The Sad Tale of the Brothers Grossbart by Jesse Bullington
The Sad Tale of the Brothers Grossbart

daligrip, December 16, 2009

The Sad Tale of the Brothers Grossbart is Engrossing...Emphasis on the Gross. The Vile twins are anti-heros of the first degree, slashing and farting and bleeding and freezing and barfing (not to mention bickering and wrestling in a murderous, brotherly kind of way) from Germany through Venice and on to Gyptland.
The book opens with a particularly vile revenge murder- a farmer who thrashed them for stealing turnips many years ago is forced to watch as the brothers kill his family and torch the farm- and only goes down hill from there...but shortly, you are rooting for them!
Fans of the Brothers Grimm who especially like the versions where the "bad ends" are left in will find this particularly enjoyable.

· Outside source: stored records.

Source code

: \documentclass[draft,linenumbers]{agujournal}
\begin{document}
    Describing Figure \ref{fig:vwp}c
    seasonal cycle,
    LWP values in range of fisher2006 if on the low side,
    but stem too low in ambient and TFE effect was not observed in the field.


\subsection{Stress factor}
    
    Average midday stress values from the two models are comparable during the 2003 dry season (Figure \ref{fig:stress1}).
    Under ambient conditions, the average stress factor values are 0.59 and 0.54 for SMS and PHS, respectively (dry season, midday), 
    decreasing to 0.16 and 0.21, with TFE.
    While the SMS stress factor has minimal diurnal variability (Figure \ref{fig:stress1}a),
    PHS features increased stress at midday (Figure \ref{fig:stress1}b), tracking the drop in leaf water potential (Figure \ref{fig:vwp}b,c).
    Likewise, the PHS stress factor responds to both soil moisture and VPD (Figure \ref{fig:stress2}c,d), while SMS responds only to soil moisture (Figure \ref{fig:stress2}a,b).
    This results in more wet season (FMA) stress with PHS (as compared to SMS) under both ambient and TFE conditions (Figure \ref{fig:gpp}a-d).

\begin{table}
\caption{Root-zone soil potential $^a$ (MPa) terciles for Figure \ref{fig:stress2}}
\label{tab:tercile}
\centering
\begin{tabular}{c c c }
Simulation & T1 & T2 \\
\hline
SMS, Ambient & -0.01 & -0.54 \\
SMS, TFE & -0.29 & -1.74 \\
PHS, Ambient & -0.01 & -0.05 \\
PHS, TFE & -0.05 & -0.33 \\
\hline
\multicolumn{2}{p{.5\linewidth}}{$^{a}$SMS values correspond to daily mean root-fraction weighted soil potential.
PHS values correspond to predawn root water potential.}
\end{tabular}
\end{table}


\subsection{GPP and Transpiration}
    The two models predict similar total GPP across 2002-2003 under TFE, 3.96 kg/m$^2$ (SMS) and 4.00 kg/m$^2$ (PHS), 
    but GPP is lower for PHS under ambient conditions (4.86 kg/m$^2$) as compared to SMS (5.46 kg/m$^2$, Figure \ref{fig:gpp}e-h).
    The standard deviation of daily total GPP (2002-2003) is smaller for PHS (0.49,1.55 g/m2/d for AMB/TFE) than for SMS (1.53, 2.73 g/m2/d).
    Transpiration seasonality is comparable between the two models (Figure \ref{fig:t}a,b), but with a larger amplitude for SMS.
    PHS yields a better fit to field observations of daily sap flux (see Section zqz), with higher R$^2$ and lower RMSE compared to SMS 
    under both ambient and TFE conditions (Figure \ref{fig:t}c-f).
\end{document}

The tale is also notable for it's twisted theological discussions, and I defy any one to read the complete version of that which is abridged on the inside jacket with a straight face.
The book is populated by brigands, thieves, witches, demons, monsters, mad priests and a multitude of innocent victims, all painted in close, deft, strokes.
I especially warn against taking this book on a cruise if you are even mildly prone to seasickness. It will push you over the edge.
All in all, a fine read. For a...certain type.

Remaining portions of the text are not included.